TASK TO COMPLETE:
Return every line below in which "each" appears.

======== DATA RECORDS ========

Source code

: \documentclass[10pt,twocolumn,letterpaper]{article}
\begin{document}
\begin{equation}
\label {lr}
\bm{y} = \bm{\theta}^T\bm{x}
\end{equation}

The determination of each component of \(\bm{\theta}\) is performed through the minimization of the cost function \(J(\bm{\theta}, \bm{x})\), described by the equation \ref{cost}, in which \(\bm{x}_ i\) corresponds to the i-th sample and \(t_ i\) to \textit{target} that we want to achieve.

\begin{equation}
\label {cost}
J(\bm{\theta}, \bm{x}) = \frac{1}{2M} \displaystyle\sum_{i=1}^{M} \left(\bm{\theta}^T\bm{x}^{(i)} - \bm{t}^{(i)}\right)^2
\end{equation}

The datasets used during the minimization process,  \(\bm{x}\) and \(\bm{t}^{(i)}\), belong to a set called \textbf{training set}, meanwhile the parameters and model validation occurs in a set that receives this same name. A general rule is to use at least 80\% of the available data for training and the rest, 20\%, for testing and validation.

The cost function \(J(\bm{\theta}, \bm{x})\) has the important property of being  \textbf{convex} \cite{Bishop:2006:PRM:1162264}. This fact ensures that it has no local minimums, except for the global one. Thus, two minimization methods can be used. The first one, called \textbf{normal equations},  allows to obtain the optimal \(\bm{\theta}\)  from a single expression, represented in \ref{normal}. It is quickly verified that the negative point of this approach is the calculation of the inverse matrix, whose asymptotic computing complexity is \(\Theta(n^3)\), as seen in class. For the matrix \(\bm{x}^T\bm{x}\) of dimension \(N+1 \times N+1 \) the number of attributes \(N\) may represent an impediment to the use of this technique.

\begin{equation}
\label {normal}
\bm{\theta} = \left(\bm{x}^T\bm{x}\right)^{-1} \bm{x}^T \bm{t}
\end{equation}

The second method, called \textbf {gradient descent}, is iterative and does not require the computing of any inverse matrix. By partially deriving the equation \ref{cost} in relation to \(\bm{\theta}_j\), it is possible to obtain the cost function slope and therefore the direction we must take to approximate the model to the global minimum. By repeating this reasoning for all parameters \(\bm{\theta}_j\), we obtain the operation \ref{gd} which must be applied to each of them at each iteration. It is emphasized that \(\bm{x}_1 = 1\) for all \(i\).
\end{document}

========

RESULT OF THIS EXERCISE:
The determination of each component of \(\bm{\theta}\) is performed through the minimization of the cost function \(J(\bm{\theta}, \bm{x})\), described by the equation \ref{cost}, in which \(\bm{x}_ i\) corresponds to the i-th sample and \(t_ i\) to \textit{target} that we want to achieve.
The second method, called \textbf {gradient descent}, is iterative and does not require the computing of any inverse matrix. By partially deriving the equation \ref{cost} in relation to \(\bm{\theta}_j\), it is possible to obtain the cost function slope and therefore the direction we must take to approximate the model to the global minimum. By repeating this reasoning for all parameters \(\bm{\theta}_j\), we obtain the operation \ref{gd} which must be applied to each of them at each iteration. It is emphasized that \(\bm{x}_1 = 1\) for all \(i\).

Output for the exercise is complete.